September 14, 2011
The NYT told readers that the Obama administration wants to increase the demand for goods and services, “which could then give employers the confidence to hire.” Actually, an increase in the demand for goods and services forces employers to hire at the risk of losing business.
If a restaurant doesn’t have enough staff to serve its customers, it will lose customers. If a factory doesn’t have enough workers to fill its order then it loses orders. Increased demand forces businesses to use more labor.
Confidence may affect the extent to which firms actually hire more workers, as opposed to increasing the number of hours worked per worker. The latter still remains well below its pre-recession level. This is a strong piece of evidence that a lack of demand, not confidence, is the main factor impeding business expansion.
The article at one point comments that:
“Many businesses and consumers remain sufficiently scarred by the financial crisis and long economic slump that they are awaiting clear evidence of a recovery before beginning to spend and hire at a healthy pace again.”

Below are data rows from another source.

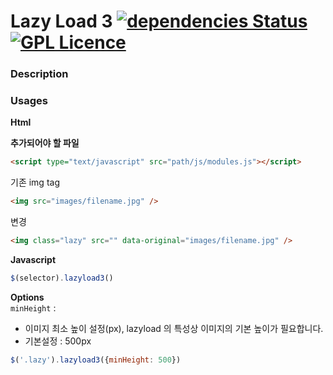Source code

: # Lazy Load 3  [![dependencies Status](https://david-dm.org/boennemann/badges/status.svg)](https://david-dm.org/boennemann/badges) [![GPL Licence](https://badges.frapsoft.com/os/gpl/gpl.svg?v=103)](https://opensource.org/licenses/GPL-3.0/)


### Description ###

### Usages ###
 **Html**  
   
**추가되어야 할 파일**  
```html
<script type="text/javascript" src="path/js/modules.js"></script>
```
기존 img tag  
```html
<img src="images/filename.jpg" />
```
변경
```html
<img class="lazy" src="" data-original="images/filename.jpg" />
```
**Javascript**  
```js
$(selector).lazyload3()
```
**Options**  
`minHeight` :   
* 이미지 최소 높이 설정(px), lazyload 의 특성상 이미지의 기본 높이가 필요합니다.  
* 기본설정 : 500px
    
```js
$('.lazy').lazyload3({minHeight: 500})
```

Actually consumers are already spending at a healthy pace. Their saving rate is close to 5 percent, well below the pre-bubble average of 8 percent. As a result of this low rate of saving (and high rate of consumption), most workers will have very little wealth accumulated at the point their retire. This is especially troublesome given plans in Washington to cut Social Security and Medicare.
The article also discusses the possibility that the Fed will change the composition of its holdings of U.S. government bonds. It could try to bring down longer term interest rates by selling short-term bonds and buying 10-year or 30-year Treasury bonds.
It would have been worth mentioning that the Fed could also reduce the government’s projected interest burden by holding these bonds. Currently the Fed is refunding roughly $80 billion a year (@2.2 percent of spending) to the Treasury from the interest it earns on its assets.
If the Fed continued to hold these bonds, rather than sell them off as it currently plans, it could save the government close to $600 billion in interest payments over the next decade. Given the concerns in Washington over deficits, this would have been worth mentioning.